- **WHAT THE TASK ASKS**: Below are records; report the number of lines in them that include the word "plusieurs", with no other text.

------

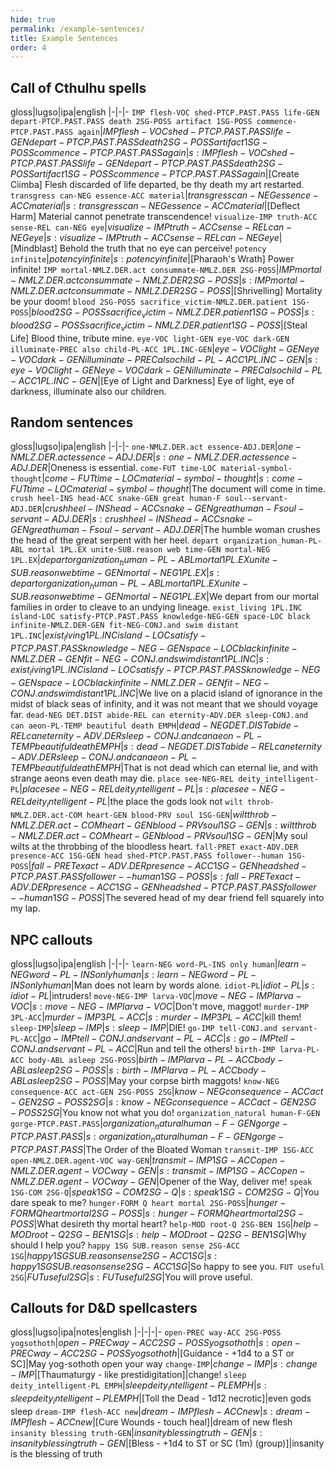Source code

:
 ```yaml
---
hide: true
permalink: /example-sentences/
title: Example Sentences
order: 4
---
```


## Call of Cthulhu spells

gloss|lugso|ipa|english
|-|-|-
`IMP flesh-VOC shed-PTCP.PAST.PASS life-GEN depart-PTCP.PAST.PASS death 2SG-POSS artifact 1SG-POSS commence-PTCP.PAST.PASS again`|${IMP flesh-VOC shed-PTCP.PAST.PASS life-GEN depart-PTCP.PAST.PASS death 2SG-POSS artifact 1SG-POSS commence-PTCP.PAST.PASS again}$|${s: IMP flesh-VOC shed-PTCP.PAST.PASS life-GEN depart-PTCP.PAST.PASS death 2SG-POSS artifact 1SG-POSS commence-PTCP.PAST.PASS again}$|[Create Ciimba] Flesh discarded of life departed, be thy death my art restarted.
`transgress can-NEG essence-ACC material`|${transgress can-NEG essence-ACC material}$|${s: transgress can-NEG essence-ACC material}$|[Deflect Harm] Material cannot penetrate transcendence!
`visualize-IMP truth-ACC sense-REL can-NEG eye`|${visualize-IMP truth-ACC sense-REL can-NEG eye}$|${s: visualize-IMP truth-ACC sense-REL can-NEG eye}$|[Mindblast] Behold the truth that no eye can perceive!
`potency infinite`|${potency infinite}$|${s: potency infinite}$|[Pharaoh's Wrath] Power infinite!
`IMP mortal-NMLZ.DER.act consummate-NMLZ.DER 2SG-POSS`|${IMP mortal-NMLZ.DER.act consummate-NMLZ.DER 2SG-POSS}$|${s: IMP mortal-NMLZ.DER.act consummate-NMLZ.DER 2SG-POSS}$|[Shrivelling] Mortality be your doom!
`blood 2SG-POSS sacrifice_victim-NMLZ.DER.patient 1SG-POSS`|${blood 2SG-POSS sacrifice_victim-NMLZ.DER.patient 1SG-POSS}$|${s: blood 2SG-POSS sacrifice_victim-NMLZ.DER.patient 1SG-POSS}$|[Steal Life] Blood thine, tribute mine.
`eye-VOC light-GEN eye-VOC dark-GEN illuminate-PREC also child-PL-ACC 1PL.INC-GEN`|${eye-VOC light-GEN eye-VOC dark-GEN illuminate-PREC also child-PL-ACC 1PL.INC-GEN}$|${s: eye-VOC light-GEN eye-VOC dark-GEN illuminate-PREC also child-PL-ACC 1PL.INC-GEN}$|[Eye of Light and Darkness] Eye of light, eye of darkness, illuminate also our children.

## Random sentences

gloss|lugso|ipa|english
|-|-|-
`one-NMLZ.DER.act essence-ADJ.DER`|${one-NMLZ.DER.act essence-ADJ.DER}$|${s: one-NMLZ.DER.act essence-ADJ.DER}$|Oneness is essential.
`come-FUT time-LOC material-symbol-thought`|${come-FUT time-LOC material-symbol-thought}$|${s: come-FUT time-LOC material-symbol-thought}$|The document will come in time.
`crush heel-INS head-ACC snake-GEN great human-F soul--servant-ADJ.DER`|${crush heel-INS head-ACC snake-GEN great human-F soul-servant-ADJ.DER}$|${s: crush heel-INS head-ACC snake-GEN great human-F soul-servant-ADJ.DER}$|The humble woman crushes the head of the great serpent with her heel.
`depart organization_human-PL-ABL mortal 1PL.EX unite-SUB.reason web time-GEN mortal-NEG 1PL.EX`|${depart organization_human-PL-ABL mortal 1PL.EX unite-SUB.reason web time-GEN mortal-NEG 1PL.EX}$|${s: depart organization_human-PL-ABL mortal 1PL.EX unite-SUB.reason web time-GEN mortal-NEG 1PL.EX}$|We depart from our mortal families in order to cleave to an undying lineage.
`exist_living 1PL.INC island-LOC satisfy-PTCP.PAST.PASS knowledge-NEG-GEN space-LOC black infinite-NMLZ.DER-GEN fit-NEG-CONJ.and swim distant 1PL.INC`|${exist_living 1PL.INC island-LOC satisfy-PTCP.PAST.PASS knowledge-NEG-GEN space-LOC black infinite-NMLZ.DER-GEN fit-NEG-CONJ.and swim distant 1PL.INC}$|${s: exist_living 1PL.INC island-LOC satisfy-PTCP.PAST.PASS knowledge-NEG-GEN space-LOC black infinite-NMLZ.DER-GEN fit-NEG-CONJ.and swim distant 1PL.INC}$|We live on a placid island of ignorance in the midst of black seas of infinity, and it was not meant that we should voyage far.
`dead-NEG DET.DIST abide-REL can eternity-ADV.DER sleep-CONJ.and can aeon-PL-TEMP beautiful death EMPH`|${dead-NEG DET.DIST abide-REL can eternity-ADV.DER sleep-CONJ.and can aeon-PL-TEMP beautiful death EMPH}$|${s: dead-NEG DET.DIST abide-REL can eternity-ADV.DER sleep-CONJ.and can aeon-PL-TEMP beautiful death EMPH}$|That is not dead which can eternal lie, and with strange aeons even death may die.
`place see-NEG-REL deity_intelligent-PL`|${place see-NEG-REL deity_intelligent-PL}$|${s: place see-NEG-REL deity_intelligent-PL}$|the place the gods look not 
`wilt throb-NMLZ.DER.act-COM heart-GEN blood-PRV soul 1SG-GEN`|${wilt throb-NMLZ.DER.act-COM heart-GEN blood-PRV soul 1SG-GEN}$|${s: wilt throb-NMLZ.DER.act-COM heart-GEN blood-PRV soul 1SG-GEN}$|My soul wilts at the throbbing of the bloodless heart.
`fall-PRET exact-ADV.DER presence-ACC 1SG-GEN head shed-PTCP.PAST.PASS follower--human 1SG-POSS`|${fall-PRET exact-ADV.DER presence-ACC 1SG-GEN head shed-PTCP.PAST.PASS follower--human 1SG-POSS}$|${s: fall-PRET exact-ADV.DER presence-ACC 1SG-GEN head shed-PTCP.PAST.PASS follower--human 1SG-POSS}$|The severed head of my dear friend fell squarely into my lap.

## NPC callouts

gloss|lugso|ipa|english
|-|-|-
`learn-NEG word-PL-INS only human`|${learn-NEG word-PL-INS only human}$|${s: learn-NEG word-PL-INS only human}$|Man does not learn by words alone.
`idiot-PL`|${idiot-PL}$|${s: idiot-PL}$|intruders!
`move-NEG-IMP larva-VOC`|${move-NEG-IMP larva-VOC}$|${s: move-NEG-IMP larva-VOC}$|Don't move, maggot!
`murder-IMP 3PL-ACC`|${murder-IMP 3PL-ACC}$|${s: murder-IMP 3PL-ACC}$|kill them!
`sleep-IMP`|${sleep-IMP}$|${s: sleep-IMP}$|DIE!
`go-IMP tell-CONJ.and servant-PL-ACC`|${go-IMP tell-CONJ.and servant-PL-ACC}$|${s: go-IMP tell-CONJ.and servant-PL-ACC}$|Run and tell the others!
`birth-IMP larva-PL-ACC body-ABL asleep 2SG-POSS`|${birth-IMP larva-PL-ACC body-ABL asleep 2SG-POSS}$|${s: birth-IMP larva-PL-ACC body-ABL asleep 2SG-POSS}$|May your corpse birth maggots!
`know-NEG consequence-ACC act-GEN 2SG-POSS 2SG`|${know-NEG consequence-ACC act-GEN 2SG-POSS 2SG}$|${s: know-NEG consequence-ACC act-GEN 2SG-POSS 2SG}$|You know not what you do!
`organization_natural human-F-GEN gorge-PTCP.PAST.PASS`|${organization_natural human-F-GEN gorge-PTCP.PAST.PASS}$|${s: organization_natural human-F-GEN gorge-PTCP.PAST.PASS}$|The Order of the Bloated Woman
`transmit-IMP 1SG-ACC open-NMLZ.DER.agent-VOC way-GEN`|${transmit-IMP 1SG-ACC open-NMLZ.DER.agent-VOC way-GEN}$|${s: transmit-IMP 1SG-ACC open-NMLZ.DER.agent-VOC way-GEN}$|Opener of the Way, deliver me!
`speak 1SG-COM 2SG-Q`|${speak 1SG-COM 2SG-Q}$|${s: speak 1SG-COM 2SG-Q}$|You dare speak to me?
`hunger-FORM Q heart mortal 2SG-POSS`|${hunger-FORM Q heart mortal 2SG-POSS}$|${s: hunger-FORM Q heart mortal 2SG-POSS}$|What desireth thy mortal heart?
`help-MOD root-Q 2SG-BEN 1SG`|${help-MOD root-Q 2SG-BEN 1SG}$|${s: help-MOD root-Q 2SG-BEN 1SG}$|Why should I help you?
`happy 1SG SUB.reason sense 2SG-ACC 1SG`|${happy 1SG SUB.reason sense 2SG-ACC 1SG}$|${s: happy 1SG SUB.reason sense 2SG-ACC 1SG}$|So happy to see you.
`FUT useful 2SG`|${FUT useful 2SG}$|${s: FUT useful 2SG}$|You will prove useful.

## Callouts for D&D spellcasters

gloss|lugso|ipa|notes|english
|-|-|-|-
`open-PREC way-ACC 2SG-POSS yogsothoth`|${open-PREC way-ACC 2SG-POSS yogsothoth}$|${s: open-PREC way-ACC 2SG-POSS yogsothoth}$|[Guidance - +1d4 to a ST or SC]|May yog-sothoth open your way
`change-IMP`|${change-IMP}$|${s: change-IMP}$|[Thaumaturgy - like prestidigitation]|change!
`sleep deity_intelligent-PL EMPH`|${sleep deity_intelligent-PL EMPH}$|${s: sleep deity_intelligent-PL EMPH}$|[Toll the Dead - 1d12 necrotic]|even gods sleep
`dream-IMP flesh-ACC new`|${dream-IMP flesh-ACC new}$|${s: dream-IMP flesh-ACC new}$|[Cure Wounds - touch heal]|dream of new flesh
`insanity blessing truth-GEN`|${insanity blessing truth-GEN}$|${s: insanity blessing truth-GEN}$|[Bless - +1d4 to ST or SC (1m) (group)]|insanity is the blessing of truth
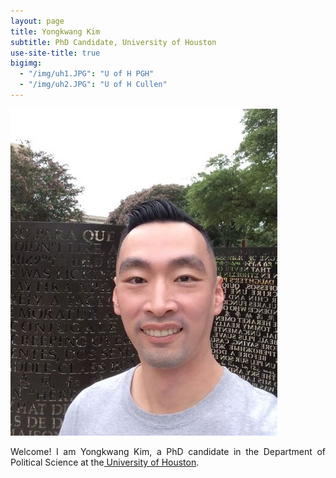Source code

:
 ```yaml
---
layout: page
title: Yongkwang Kim
subtitle: PhD Candidate, University of Houston
use-site-title: true
bigimg:
  - "/img/uh1.JPG": "U of H PGH"
  - "/img/uh2.JPG": "U of H Cullen"
---
```


<img src="/img/kp2.JPG" class="wrap align-right" alt="K Profile">
<p align="justify">Welcome! I am Yongkwang Kim, a PhD candidate in the Department of Political Science at the<a href="https://www.uh.edu/class/political-science/" target="_blank"> University of Houston</a>. 

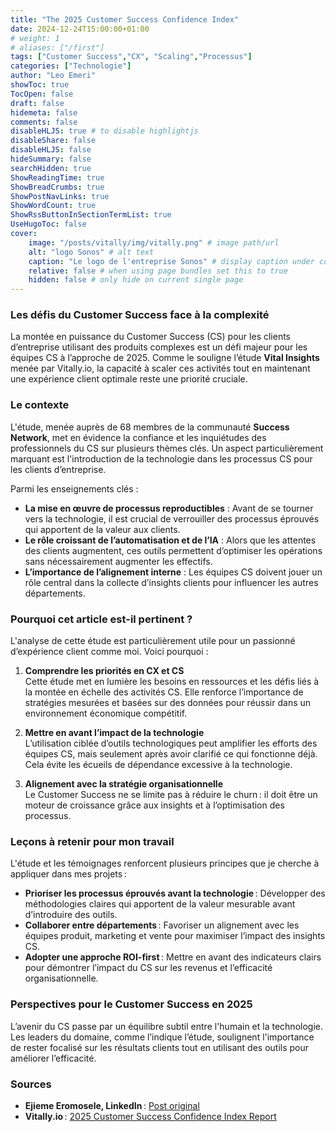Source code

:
 ```yaml
---
title: "The 2025 Customer Success Confidence Index"
date: 2024-12-24T15:00:00+01:00
# weight: 1
# aliases: ["/first"]
tags: ["Customer Success","CX", "Scaling","Processus"]
categories: ["Technologie"]
author: "Leo Emeri"
showToc: true
TocOpen: false
draft: false
hidemeta: false
comments: false
disableHLJS: true # to disable highlightjs
disableShare: false
disableHLJS: false
hideSummary: false
searchHidden: true
ShowReadingTime: true
ShowBreadCrumbs: true
ShowPostNavLinks: true
ShowWordCount: true
ShowRssButtonInSectionTermList: true
UseHugoToc: false
cover:
    image: "/posts/vitally/img/vitally.png" # image path/url
    alt: "logo Sonos" # alt text
    caption: "Le logo de l'entreprise Sonos" # display caption under cover
    relative: false # when using page bundles set this to true
    hidden: false # only hide on current single page
---
```

### Les défis du Customer Success face à la complexité
La montée en puissance du Customer Success (CS) pour les clients d’entreprise utilisant des produits complexes est un défi majeur pour les équipes CS à l’approche de 2025. Comme le souligne l’étude **Vital Insights** menée par Vitally.io, la capacité à scaler ces activités tout en maintenant une expérience client optimale reste une priorité cruciale.

### Le contexte
L'étude, menée auprès de 68 membres de la communauté **Success Network**, met en évidence la confiance et les inquiétudes des professionnels du CS sur plusieurs thèmes clés. Un aspect particulièrement marquant est l'introduction de la technologie dans les processus CS pour les clients d’entreprise.

Parmi les enseignements clés :
- **La mise en œuvre de processus reproductibles** : Avant de se tourner vers la technologie, il est crucial de verrouiller des processus éprouvés qui apportent de la valeur aux clients.
- **Le rôle croissant de l’automatisation et de l’IA** : Alors que les attentes des clients augmentent, ces outils permettent d’optimiser les opérations sans nécessairement augmenter les effectifs.
- **L’importance de l’alignement interne** : Les équipes CS doivent jouer un rôle central dans la collecte d’insights clients pour influencer les autres départements.

### Pourquoi cet article est-il pertinent ?
L'analyse de cette étude est particulièrement utile pour un passionné d’expérience client comme moi. Voici pourquoi :

1. **Comprendre les priorités en CX et CS**  
   Cette étude met en lumière les besoins en ressources et les défis liés à la montée en échelle des activités CS. Elle renforce l’importance de stratégies mesurées et basées sur des données pour réussir dans un environnement économique compétitif.

2. **Mettre en avant l’impact de la technologie**  
   L’utilisation ciblée d’outils technologiques peut amplifier les efforts des équipes CS, mais seulement après avoir clarifié ce qui fonctionne déjà. Cela évite les écueils de dépendance excessive à la technologie.

3. **Alignement avec la stratégie organisationnelle**  
   Le Customer Success ne se limite pas à réduire le churn : il doit être un moteur de croissance grâce aux insights et à l’optimisation des processus.

### Leçons à retenir pour mon travail
L'étude et les témoignages renforcent plusieurs principes que je cherche à appliquer dans mes projets :

- **Prioriser les processus éprouvés avant la technologie** : Développer des méthodologies claires qui apportent de la valeur mesurable avant d’introduire des outils.
- **Collaborer entre départements** : Favoriser un alignement avec les équipes produit, marketing et vente pour maximiser l’impact des insights CS.
- **Adopter une approche ROI-first** : Mettre en avant des indicateurs clairs pour démontrer l’impact du CS sur les revenus et l’efficacité organisationnelle.

### Perspectives pour le Customer Success en 2025
L’avenir du CS passe par un équilibre subtil entre l'humain et la technologie. Les leaders du domaine, comme l’indique l’étude, soulignent l'importance de rester focalisé sur les résultats clients tout en utilisant des outils pour améliorer l’efficacité.

### Sources
- **Ejieme Eromosele, LinkedIn** : [Post original](https://www.linkedin.com/posts/ejieme_vitallysuccessnetwork-activity-7275506040228458497-NK_b?utm_source=share&utm_medium=member_desktop)
- **Vitally.io** : [2025 Customer Success Confidence Index Report](https://www.vitally.io/vital-insights-02-confidence-index-report)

------

- **RESPONSE TO THIS TASK**: 2